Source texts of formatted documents
····················

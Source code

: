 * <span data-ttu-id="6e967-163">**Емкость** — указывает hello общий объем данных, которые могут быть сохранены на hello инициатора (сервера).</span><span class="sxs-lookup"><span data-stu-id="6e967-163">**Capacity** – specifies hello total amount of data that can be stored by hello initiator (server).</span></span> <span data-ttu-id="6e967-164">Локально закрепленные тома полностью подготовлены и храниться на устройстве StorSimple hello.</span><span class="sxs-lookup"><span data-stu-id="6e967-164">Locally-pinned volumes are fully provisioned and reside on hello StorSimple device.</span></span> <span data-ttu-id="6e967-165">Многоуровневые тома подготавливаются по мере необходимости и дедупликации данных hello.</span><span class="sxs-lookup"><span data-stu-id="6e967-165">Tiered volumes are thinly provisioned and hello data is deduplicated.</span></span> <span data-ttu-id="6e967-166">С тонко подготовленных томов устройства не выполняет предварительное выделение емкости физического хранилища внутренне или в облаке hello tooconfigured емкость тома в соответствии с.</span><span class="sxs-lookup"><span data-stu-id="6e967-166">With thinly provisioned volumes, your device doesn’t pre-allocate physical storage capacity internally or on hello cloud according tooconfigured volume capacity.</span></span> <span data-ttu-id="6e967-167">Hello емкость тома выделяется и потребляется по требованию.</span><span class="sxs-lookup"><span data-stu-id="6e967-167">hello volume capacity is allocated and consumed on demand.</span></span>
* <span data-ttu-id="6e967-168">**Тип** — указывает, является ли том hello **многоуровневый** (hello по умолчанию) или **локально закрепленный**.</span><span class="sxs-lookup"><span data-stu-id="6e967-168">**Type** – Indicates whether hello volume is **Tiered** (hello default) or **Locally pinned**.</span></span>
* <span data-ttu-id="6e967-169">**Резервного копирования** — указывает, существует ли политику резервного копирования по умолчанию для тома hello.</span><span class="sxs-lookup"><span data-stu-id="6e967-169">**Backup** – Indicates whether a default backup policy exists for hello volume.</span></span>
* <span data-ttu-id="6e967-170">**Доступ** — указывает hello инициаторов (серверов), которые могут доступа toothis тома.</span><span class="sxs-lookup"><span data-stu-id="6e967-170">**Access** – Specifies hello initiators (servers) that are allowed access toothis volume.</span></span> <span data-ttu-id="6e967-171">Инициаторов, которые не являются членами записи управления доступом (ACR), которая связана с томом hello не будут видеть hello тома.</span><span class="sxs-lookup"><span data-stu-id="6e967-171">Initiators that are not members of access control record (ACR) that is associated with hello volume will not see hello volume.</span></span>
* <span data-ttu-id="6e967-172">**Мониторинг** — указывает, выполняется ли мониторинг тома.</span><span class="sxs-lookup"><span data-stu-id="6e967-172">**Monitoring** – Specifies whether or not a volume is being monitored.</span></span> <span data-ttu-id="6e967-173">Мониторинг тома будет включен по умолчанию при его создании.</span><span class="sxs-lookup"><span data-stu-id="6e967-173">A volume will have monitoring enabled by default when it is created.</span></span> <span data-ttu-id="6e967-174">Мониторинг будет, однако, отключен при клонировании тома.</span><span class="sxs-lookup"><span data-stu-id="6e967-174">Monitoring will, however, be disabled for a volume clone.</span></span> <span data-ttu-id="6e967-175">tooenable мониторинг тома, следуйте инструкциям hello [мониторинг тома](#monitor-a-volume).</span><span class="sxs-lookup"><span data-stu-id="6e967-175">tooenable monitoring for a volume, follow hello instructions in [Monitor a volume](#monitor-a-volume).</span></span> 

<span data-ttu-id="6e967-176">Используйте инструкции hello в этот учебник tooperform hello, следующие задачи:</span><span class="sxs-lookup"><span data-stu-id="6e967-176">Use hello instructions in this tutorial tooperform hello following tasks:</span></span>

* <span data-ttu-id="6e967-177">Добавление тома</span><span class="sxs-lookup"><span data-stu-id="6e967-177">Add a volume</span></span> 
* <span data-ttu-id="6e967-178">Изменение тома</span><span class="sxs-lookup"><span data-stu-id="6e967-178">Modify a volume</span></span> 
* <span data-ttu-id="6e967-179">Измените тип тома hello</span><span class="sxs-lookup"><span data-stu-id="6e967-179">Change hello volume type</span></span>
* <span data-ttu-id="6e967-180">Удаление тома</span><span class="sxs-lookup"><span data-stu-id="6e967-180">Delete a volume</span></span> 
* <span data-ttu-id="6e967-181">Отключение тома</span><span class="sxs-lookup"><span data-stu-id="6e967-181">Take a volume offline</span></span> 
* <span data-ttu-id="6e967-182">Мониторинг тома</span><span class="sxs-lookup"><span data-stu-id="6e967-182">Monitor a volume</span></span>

····················

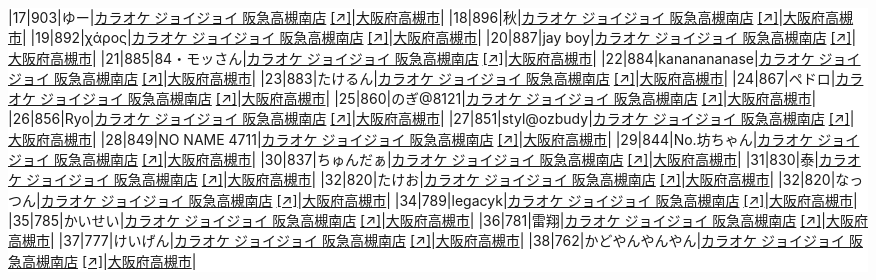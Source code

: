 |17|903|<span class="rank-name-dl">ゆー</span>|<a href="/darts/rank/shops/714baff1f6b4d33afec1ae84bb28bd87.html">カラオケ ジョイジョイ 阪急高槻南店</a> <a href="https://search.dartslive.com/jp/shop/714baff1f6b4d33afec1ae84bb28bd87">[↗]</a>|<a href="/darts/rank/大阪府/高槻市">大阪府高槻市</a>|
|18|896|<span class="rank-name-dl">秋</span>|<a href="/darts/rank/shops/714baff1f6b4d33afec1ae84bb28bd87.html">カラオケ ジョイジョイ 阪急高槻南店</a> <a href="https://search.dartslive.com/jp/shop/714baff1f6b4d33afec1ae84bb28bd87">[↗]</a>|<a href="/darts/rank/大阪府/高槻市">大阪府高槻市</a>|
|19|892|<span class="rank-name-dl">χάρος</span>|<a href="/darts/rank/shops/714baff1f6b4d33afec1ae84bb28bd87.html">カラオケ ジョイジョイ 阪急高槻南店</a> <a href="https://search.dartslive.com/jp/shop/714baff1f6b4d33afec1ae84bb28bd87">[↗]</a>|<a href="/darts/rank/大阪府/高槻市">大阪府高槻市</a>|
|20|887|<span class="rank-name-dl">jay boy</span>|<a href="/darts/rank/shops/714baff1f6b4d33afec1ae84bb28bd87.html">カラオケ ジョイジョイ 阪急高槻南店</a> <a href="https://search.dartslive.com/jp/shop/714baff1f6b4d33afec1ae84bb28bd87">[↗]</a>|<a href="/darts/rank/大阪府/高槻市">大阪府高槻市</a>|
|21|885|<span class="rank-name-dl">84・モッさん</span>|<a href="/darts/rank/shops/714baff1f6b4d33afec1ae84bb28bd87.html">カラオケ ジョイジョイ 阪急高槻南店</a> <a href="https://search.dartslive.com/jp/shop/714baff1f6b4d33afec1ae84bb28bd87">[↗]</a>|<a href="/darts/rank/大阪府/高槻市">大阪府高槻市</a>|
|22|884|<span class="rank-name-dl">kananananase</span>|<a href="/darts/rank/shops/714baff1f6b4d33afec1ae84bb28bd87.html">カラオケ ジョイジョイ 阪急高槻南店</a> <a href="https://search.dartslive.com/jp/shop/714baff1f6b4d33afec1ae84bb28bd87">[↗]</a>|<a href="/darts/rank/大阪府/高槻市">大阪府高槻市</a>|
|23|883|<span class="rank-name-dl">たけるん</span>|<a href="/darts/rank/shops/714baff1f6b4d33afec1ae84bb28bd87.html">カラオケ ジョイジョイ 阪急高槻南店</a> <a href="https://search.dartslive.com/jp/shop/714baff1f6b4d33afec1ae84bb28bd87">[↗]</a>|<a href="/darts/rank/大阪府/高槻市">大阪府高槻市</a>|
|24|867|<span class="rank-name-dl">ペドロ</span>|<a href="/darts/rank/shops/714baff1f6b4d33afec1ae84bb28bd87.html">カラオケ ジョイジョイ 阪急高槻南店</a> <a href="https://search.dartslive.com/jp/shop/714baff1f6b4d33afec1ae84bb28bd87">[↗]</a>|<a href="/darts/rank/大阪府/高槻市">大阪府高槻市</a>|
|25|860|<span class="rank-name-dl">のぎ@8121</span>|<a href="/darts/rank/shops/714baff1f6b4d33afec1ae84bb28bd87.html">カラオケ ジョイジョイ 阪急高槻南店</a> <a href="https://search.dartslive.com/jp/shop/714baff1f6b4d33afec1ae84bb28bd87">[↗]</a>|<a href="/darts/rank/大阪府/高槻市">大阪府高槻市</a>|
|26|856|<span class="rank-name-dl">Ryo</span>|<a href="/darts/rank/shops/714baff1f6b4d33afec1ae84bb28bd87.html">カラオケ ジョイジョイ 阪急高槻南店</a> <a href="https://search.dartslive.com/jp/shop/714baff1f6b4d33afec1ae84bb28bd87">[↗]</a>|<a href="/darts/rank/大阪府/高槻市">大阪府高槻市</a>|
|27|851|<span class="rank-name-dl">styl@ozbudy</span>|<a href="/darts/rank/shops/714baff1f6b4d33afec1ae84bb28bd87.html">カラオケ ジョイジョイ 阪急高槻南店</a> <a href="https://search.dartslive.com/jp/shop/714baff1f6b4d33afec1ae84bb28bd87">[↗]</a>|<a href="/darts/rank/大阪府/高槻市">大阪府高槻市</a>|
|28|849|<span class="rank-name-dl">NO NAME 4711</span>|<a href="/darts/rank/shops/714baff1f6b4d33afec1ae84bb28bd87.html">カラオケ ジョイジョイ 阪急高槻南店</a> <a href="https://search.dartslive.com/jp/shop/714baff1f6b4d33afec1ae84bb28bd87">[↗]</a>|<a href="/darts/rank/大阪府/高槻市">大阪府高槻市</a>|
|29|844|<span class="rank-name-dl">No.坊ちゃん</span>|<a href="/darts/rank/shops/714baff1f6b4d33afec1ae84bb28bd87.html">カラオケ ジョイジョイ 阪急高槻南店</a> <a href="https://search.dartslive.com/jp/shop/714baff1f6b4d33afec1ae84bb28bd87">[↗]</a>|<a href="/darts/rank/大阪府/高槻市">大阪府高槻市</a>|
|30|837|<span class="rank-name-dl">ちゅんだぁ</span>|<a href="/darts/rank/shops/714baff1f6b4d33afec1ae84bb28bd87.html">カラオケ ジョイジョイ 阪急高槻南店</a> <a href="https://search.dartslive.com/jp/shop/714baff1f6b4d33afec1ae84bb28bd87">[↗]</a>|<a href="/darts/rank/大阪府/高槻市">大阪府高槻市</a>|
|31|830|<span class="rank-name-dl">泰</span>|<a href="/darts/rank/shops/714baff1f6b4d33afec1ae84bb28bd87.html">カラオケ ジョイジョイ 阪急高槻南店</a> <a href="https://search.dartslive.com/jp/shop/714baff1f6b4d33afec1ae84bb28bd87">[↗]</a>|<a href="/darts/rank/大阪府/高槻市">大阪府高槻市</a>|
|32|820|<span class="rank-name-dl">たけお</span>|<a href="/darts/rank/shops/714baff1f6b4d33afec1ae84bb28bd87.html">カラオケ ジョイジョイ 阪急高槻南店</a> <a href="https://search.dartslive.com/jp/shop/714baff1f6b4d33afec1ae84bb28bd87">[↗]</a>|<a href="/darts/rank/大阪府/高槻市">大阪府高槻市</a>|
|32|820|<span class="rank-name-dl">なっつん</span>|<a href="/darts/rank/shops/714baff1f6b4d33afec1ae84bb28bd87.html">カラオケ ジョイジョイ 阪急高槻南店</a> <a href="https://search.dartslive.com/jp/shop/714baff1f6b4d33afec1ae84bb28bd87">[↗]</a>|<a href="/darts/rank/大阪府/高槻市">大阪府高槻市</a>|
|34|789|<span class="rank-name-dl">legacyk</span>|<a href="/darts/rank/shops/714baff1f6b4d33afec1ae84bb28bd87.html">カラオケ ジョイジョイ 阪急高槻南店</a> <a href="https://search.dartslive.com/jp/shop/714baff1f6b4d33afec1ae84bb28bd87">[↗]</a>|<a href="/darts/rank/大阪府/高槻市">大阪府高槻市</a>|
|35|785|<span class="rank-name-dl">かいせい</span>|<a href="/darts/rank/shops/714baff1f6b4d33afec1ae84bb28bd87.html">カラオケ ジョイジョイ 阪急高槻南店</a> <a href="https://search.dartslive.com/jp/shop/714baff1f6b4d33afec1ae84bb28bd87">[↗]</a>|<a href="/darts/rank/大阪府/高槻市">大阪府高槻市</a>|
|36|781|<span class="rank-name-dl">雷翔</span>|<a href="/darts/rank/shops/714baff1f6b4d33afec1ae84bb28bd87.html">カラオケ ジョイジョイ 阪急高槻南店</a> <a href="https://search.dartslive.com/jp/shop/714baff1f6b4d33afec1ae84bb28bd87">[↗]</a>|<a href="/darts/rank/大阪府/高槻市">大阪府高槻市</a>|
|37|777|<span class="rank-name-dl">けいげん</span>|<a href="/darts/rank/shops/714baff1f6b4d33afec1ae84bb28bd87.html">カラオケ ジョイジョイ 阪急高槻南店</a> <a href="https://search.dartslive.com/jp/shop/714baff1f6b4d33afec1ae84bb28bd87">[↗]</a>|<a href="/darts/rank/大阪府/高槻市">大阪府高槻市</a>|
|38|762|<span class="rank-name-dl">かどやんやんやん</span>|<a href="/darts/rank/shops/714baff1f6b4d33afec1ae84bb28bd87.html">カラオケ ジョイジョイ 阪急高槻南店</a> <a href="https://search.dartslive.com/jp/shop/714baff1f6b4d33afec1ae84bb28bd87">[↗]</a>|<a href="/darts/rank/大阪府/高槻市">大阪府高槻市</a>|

····················

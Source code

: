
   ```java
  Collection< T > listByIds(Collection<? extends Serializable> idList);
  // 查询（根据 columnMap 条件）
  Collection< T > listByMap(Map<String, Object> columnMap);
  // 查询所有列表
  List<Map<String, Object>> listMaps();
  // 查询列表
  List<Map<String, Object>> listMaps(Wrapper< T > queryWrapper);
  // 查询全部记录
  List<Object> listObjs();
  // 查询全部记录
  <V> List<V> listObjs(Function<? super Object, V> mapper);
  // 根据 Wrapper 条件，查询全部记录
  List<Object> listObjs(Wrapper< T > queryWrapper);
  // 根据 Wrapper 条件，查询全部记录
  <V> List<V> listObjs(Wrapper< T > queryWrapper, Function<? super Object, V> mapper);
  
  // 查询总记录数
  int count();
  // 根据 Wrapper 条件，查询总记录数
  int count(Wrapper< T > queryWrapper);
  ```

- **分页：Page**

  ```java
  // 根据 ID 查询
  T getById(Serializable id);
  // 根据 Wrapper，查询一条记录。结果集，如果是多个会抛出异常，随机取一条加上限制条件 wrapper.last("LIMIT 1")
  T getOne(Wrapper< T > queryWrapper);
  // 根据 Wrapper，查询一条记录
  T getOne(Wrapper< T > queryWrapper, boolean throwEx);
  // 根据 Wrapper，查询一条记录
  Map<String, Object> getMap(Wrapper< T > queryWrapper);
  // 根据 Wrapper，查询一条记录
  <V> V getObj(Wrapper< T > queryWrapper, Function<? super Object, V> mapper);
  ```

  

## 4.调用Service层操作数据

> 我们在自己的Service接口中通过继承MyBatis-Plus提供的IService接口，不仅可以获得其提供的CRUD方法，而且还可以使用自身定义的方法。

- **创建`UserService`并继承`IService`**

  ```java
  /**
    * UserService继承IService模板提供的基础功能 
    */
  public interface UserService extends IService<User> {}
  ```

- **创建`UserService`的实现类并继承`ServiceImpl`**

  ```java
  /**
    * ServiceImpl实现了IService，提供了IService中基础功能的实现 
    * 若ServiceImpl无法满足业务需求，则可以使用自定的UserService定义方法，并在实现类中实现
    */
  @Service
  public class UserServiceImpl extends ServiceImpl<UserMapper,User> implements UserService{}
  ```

····················

EXERCISE AIM
Please show every line of the records that holds the word "columnMap".

EXPECTED OUTPUT
  // 查询（根据 columnMap 条件）
  Collection< T > listByMap(Map<String, Object> columnMap);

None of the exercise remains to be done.